Meire foi acusada de lavagem de dinheiro por ter vendido um
imóvel de propriedade de Alberto Youssef. Para justificar o processo, Anselmo
disse a Moro que a ex-contadora até chegou a comentar sobre a transação com a
força-tarefa, mas de maneira "reticente", o que teria complicado sua
situação e motivado os procuradores a apresentar a denúncia.
Já a contadora diz que a força-tarefa foi informada sobre a
comercialização do imóvel de Youssef, sem reagir com ameaça de processo.
"Como eu disse, num primeiro momento havia discussão
sobre se ela ia virar colaboradora, e ela não quis. Tinha uma empresa
investigada que ofereceu advogado para ela, e ela recusou. É só disso que me
lembro. Mas sempre foi implicito nessa relação que a partir desse momento em
que estivesse colaborando, ela não deveria praticar novos atos."
Anselmo também disse que Meire "se mostrava preocupada
com a situação processual dela e a gente conversou em algumas oportunidades.
Mas a conversa foi que isso [a promessa de imunidade] seria decidido ao longo
do processo dependendo do que ocorresse nesse período."

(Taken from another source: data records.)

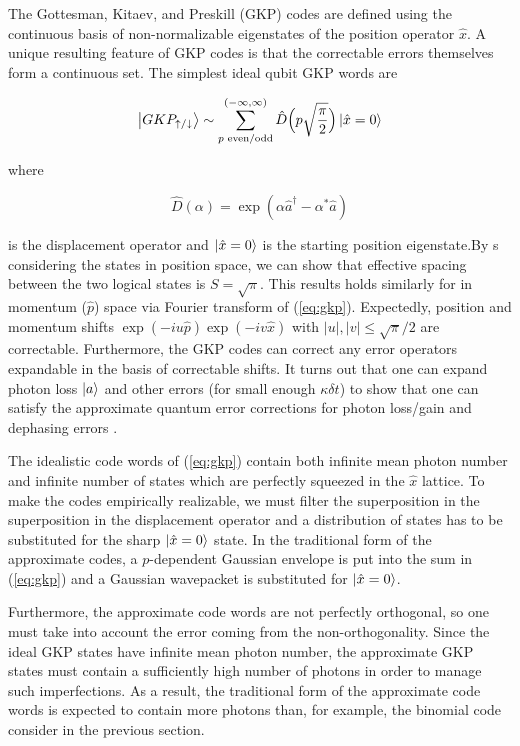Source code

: \documentclass[12]{amsart}
\newcommand\0{\mathbf{0}}
\newcommand\<{\langle}
\renewcommand\>{\rangle}
\begin{document}
The Gottesman, Kitaev, and Preskill (GKP) codes \cite{gottesman2001encoding} are defined using the continuous basis of non-normalizable eigenstates of the position operator $\hat{x}$. A unique resulting feature of GKP codes is that the correctable errors themselves form a continuous set. The simplest ideal qubit GKP words are

\begin{align}
\label{eq:gkp}
\ket{GKP_{\uparrow/\downarrow}} \sim \sum_{p\text{ even/odd}}^{(-\infty, \infty)} \hat{D}\Big(p \sqrt{\frac{\pi}{2}} \Big) \ket{\hat{x} = 0} 	
\end{align}


  where 
  
  $$\hat{D}(\alpha) = \exp(\alpha \hat{a}^\dag - \alpha^* \hat{a})$$
  
  is the displacement operator and $\ket{\hat{x} = 0}$ is the starting position eigenstate.By s considering the states in position space, we can show that effective spacing between the two logical states is $S=\sqrt{\pi}$. This results holds similarly for in momentum ($\hat{p}$) space via Fourier transform of (\ref{eq:gkp}). Expectedly, position and momentum shifts $\exp(-iu\hat{p})\exp(-iv\hat{x})$ with $|u|, |v| \leq \sqrt{\pi}/2$ are correctable. Furthermore, the GKP codes can correct any error operators expandable in the basis of correctable shifts. It turns out that one can expand photon loss $\ket{a}$ and other errors (for small enough $\kappa \delta t$) to show that one can satisfy the approximate quantum error corrections for photon loss/gain and dephasing errors \cite{michael2016new}.
  
The idealistic code words of (\ref{eq:gkp}) contain both infinite mean photon number and infinite number of states which are perfectly squeezed in the $\hat{x}$ lattice. To make the codes empirically realizable, we must filter the superposition in the superposition in the displacement operator and a distribution of states has to be substituted for the sharp $\ket{\hat{x}=0}$ state. In the traditional form of the approximate codes, a $p$-dependent Gaussian envelope is put into the sum in (\ref{eq:gkp}) and a Gaussian wavepacket is substituted for $\ket{\hat{x}=0}$. 

Furthermore, the approximate code words are not perfectly orthogonal, so one must take into account the error coming from the non-orthogonality. Since the ideal GKP states have infinite mean photon number, the approximate GKP states must contain a sufficiently high number of photons in order to manage such imperfections. As a result, the traditional form of the approximate code words is expected to contain more photons than, for example, the binomial code consider in the previous section.
\end{document}
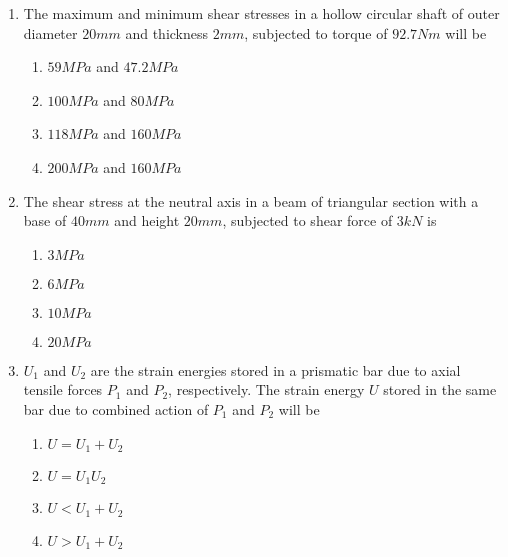 \documentclass[journal,12pt,onecolumn]{IEEEtran}
\theoremstyle{remark}
\begin{document}
\begin{enumerate}
\hfill{}
\begin{enumerate}
\end{enumerate}

\item The maximum and minimum shear stresses in a hollow circular shaft of outer diameter $20mm$ and thickness $2mm$, subjected to torque of $92.7Nm$ will be

\hfill{}
\begin{enumerate}
\item $59MPa$ and $47.2MPa$
\item $100MPa$ and $80MPa$
\item $118MPa$ and $160MPa$
\item $200MPa$ and $160MPa$
\end{enumerate}

\item The shear stress at the neutral axis in a beam of triangular section with a base of $40mm$ and height $20mm$, subjected to shear force of $3kN$ is

\hfill{}
\begin{enumerate}
\item $3MPa$
\item $6MPa$
\item $10MPa$
\item $20MPa$
\end{enumerate}

\item $U_1$ and $U_2$ are the strain energies stored in a prismatic bar due to axial tensile forces $P_1$ and $P_2$, respectively. The strain energy $U$ stored in the same bar due to combined action of $P_1$ and $P_2$ will be

\hfill{}
\begin{enumerate}
\item $U=U_1+U_2$
\item $U=U_1U_2$
\item $U<U_1+U_2$
\item $U>U_1+U_2$
\end{enumerate}

\end{enumerate}
\end{document}
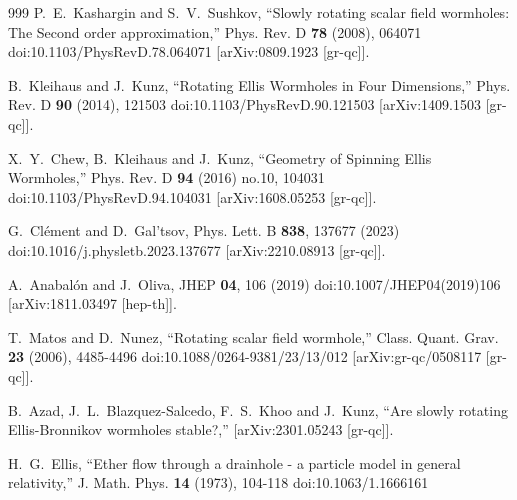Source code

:\documentclass[aps,preprint,groupedaddress,nofootinbib,superscriptaddress,showkeys,showpacs,eqsecnum,amsmath,amssymb]{revtex4-1}
\begin{document}
\begin{thebibliography}{999}
P.~E.~Kashargin and S.~V.~Sushkov,
``Slowly rotating scalar field wormholes: The Second order approximation,''
Phys. Rev. D \textbf{78} (2008), 064071
doi:10.1103/PhysRevD.78.064071
[arXiv:0809.1923 [gr-qc]].


B.~Kleihaus and J.~Kunz,
``Rotating Ellis Wormholes in Four Dimensions,''
Phys. Rev. D \textbf{90} (2014), 121503
doi:10.1103/PhysRevD.90.121503
[arXiv:1409.1503 [gr-qc]].

X.~Y.~Chew, B.~Kleihaus and J.~Kunz,
``Geometry of Spinning Ellis Wormholes,''
Phys. Rev. D \textbf{94} (2016) no.10, 104031
doi:10.1103/PhysRevD.94.104031
[arXiv:1608.05253 [gr-qc]].

G.~Cl\'ement and D.~Gal'tsov,
Phys. Lett. B \textbf{838}, 137677 (2023)
doi:10.1016/j.physletb.2023.137677
[arXiv:2210.08913 [gr-qc]].


A.~Anabal\'on and J.~Oliva,
JHEP \textbf{04}, 106 (2019)
doi:10.1007/JHEP04(2019)106
[arXiv:1811.03497 [hep-th]].





T.~Matos and D.~Nunez,
``Rotating scalar field wormhole,''
Class. Quant. Grav. \textbf{23} (2006), 4485-4496
doi:10.1088/0264-9381/23/13/012
[arXiv:gr-qc/0508117 [gr-qc]].




B.~Azad, J.~L.~Blazquez-Salcedo, F.~S.~Khoo and J.~Kunz,
``Are slowly rotating Ellis-Bronnikov wormholes stable?,''
[arXiv:2301.05243 [gr-qc]].

H.~G.~Ellis,
``Ether flow through a drainhole - a particle model in general relativity,''
J. Math. Phys. \textbf{14} (1973), 104-118
doi:10.1063/1.1666161


\end{thebibliography}
\end{document}
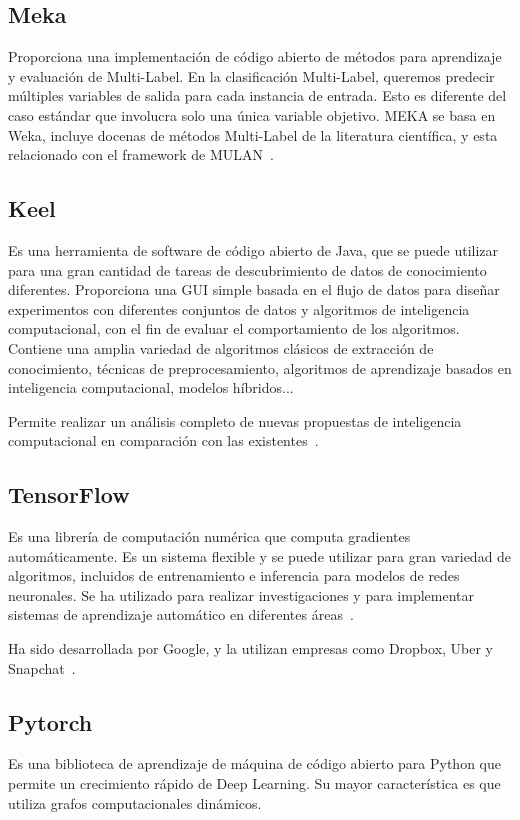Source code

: \subsection{Meka}
Proporciona una implementación de código abierto de métodos para aprendizaje y evaluación de Multi-Label. En la clasificación Multi-Label, queremos predecir múltiples variables de salida para cada instancia de entrada. Esto es diferente del caso estándar que involucra solo una única variable objetivo. MEKA se basa en Weka, incluye docenas de métodos Multi-Label de la literatura científica, y esta relacionado con el framework de MULAN~\cite{meka}.

\subsection{Keel}
Es una herramienta de software de código abierto de Java, que se puede utilizar para una gran cantidad de tareas de descubrimiento de datos de conocimiento diferentes. Proporciona una GUI simple basada en el flujo de datos para diseñar experimentos con diferentes conjuntos de datos y algoritmos de inteligencia computacional, con el fin de evaluar el comportamiento de los algoritmos. Contiene una amplia variedad de algoritmos clásicos de extracción de conocimiento, técnicas de preprocesamiento, algoritmos de aprendizaje basados en inteligencia computacional, modelos híbridos...

Permite realizar un análisis completo de nuevas propuestas de inteligencia computacional en comparación con las existentes~\cite{keel}.

\subsection{TensorFlow}
Es una librería de computación numérica que computa gradientes automáticamente. Es un sistema flexible y se puede utilizar para gran variedad de algoritmos, incluidos de entrenamiento e inferencia para modelos de redes neuronales. Se ha utilizado para realizar investigaciones y para implementar sistemas de aprendizaje automático en diferentes áreas~\cite{tensorflow}.

Ha sido desarrollada por Google, y la utilizan empresas como Dropbox, Uber y Snapchat~\cite{libraries}.

\subsection{Pytorch}
Es una biblioteca de aprendizaje de máquina de código abierto para Python que permite un crecimiento rápido de Deep Learning. Su mayor característica es que utiliza grafos computacionales dinámicos.

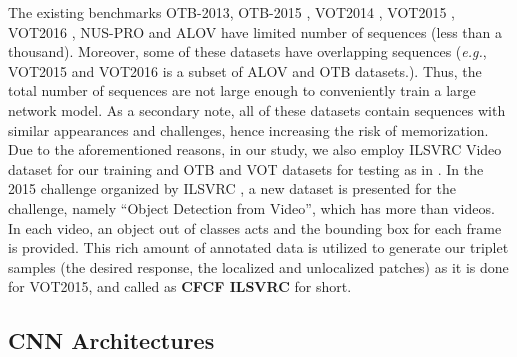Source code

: \documentclass[journal]{IEEEtran}
\begin{document}
The existing benchmarks OTB-2013\cite{Benchmark2013}, OTB-2015 \cite{BenchmarkPAMI}, VOT2014 \cite{VOT2014}, VOT2015 \cite{VOT2015}, VOT2016 \cite{VOT2016}, NUS-PRO \cite{NUS-PRO} and ALOV \cite{ALOV} have limited number of sequences (less than a thousand). Moreover, some of these datasets have overlapping sequences (\emph{e.g.}, VOT2015 and VOT2016 is a subset of ALOV and OTB datasets.). Thus, the total number of  sequences are not large enough to conveniently train a large network model. As a secondary note, all of these datasets contain sequences with similar appearances and challenges, hence increasing the risk of memorization. Due to the aforementioned reasons, in our study, we also employ ILSVRC Video dataset for our training and OTB and VOT datasets for testing as in \cite{SiamFC}. In the 2015 challenge organized by ILSVRC \cite{ILSVRC2015}, a new dataset is presented for the challenge, namely ``Object Detection from Video'', which has more than  videos. In each video, an object out of  classes acts and the bounding box for each frame is provided. This rich amount of annotated data is utilized to generate our  triplet samples (the desired response, the localized and unlocalized patches) as it is done for VOT2015, and called as \textbf{CFCF ILSVRC} for short.

  
\subsection{CNN Architectures}
\end{document}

Ainda em 2016, CartaCapital publicou que a defesa de Meire
pretende pedir à Procuradoria-Geral da República e ao Ministério da Justiça
algum tipo de proteção, e perdão judicial ao Supremo Tribunal Federal.
Na gestão de Eugênio Aragão, havia a suspeita de que
"ela foi usada como uma 'agente infiltrada' pela PF, que aproveitou os
documentos e informações dados à força-tarefa para forjar diligências e até
para grampear parlamentares sem autorização do Supremo. E é isso o que o
ministro da Justiça quer que seja investigado."
Por causa da conduta da Lava Jato, que orientou Meire a não
procurar um advogado para se defender, a nova defesa peticionou a Moro a
anulação de tudo o que foi feito com base na colaboração da ex-contadora.
Não é pouca coisa: além de fornecer documentos que ferem o
direito a não se auto-incriminar, Meire ajudou a fundamentar inquéritos que
atingiram deputados, senadores e empresários.
Meire também convocou Dallagnol e outros membros da força-tarefa
como testemunha de defesa. Pela lei, eles não podem recusar.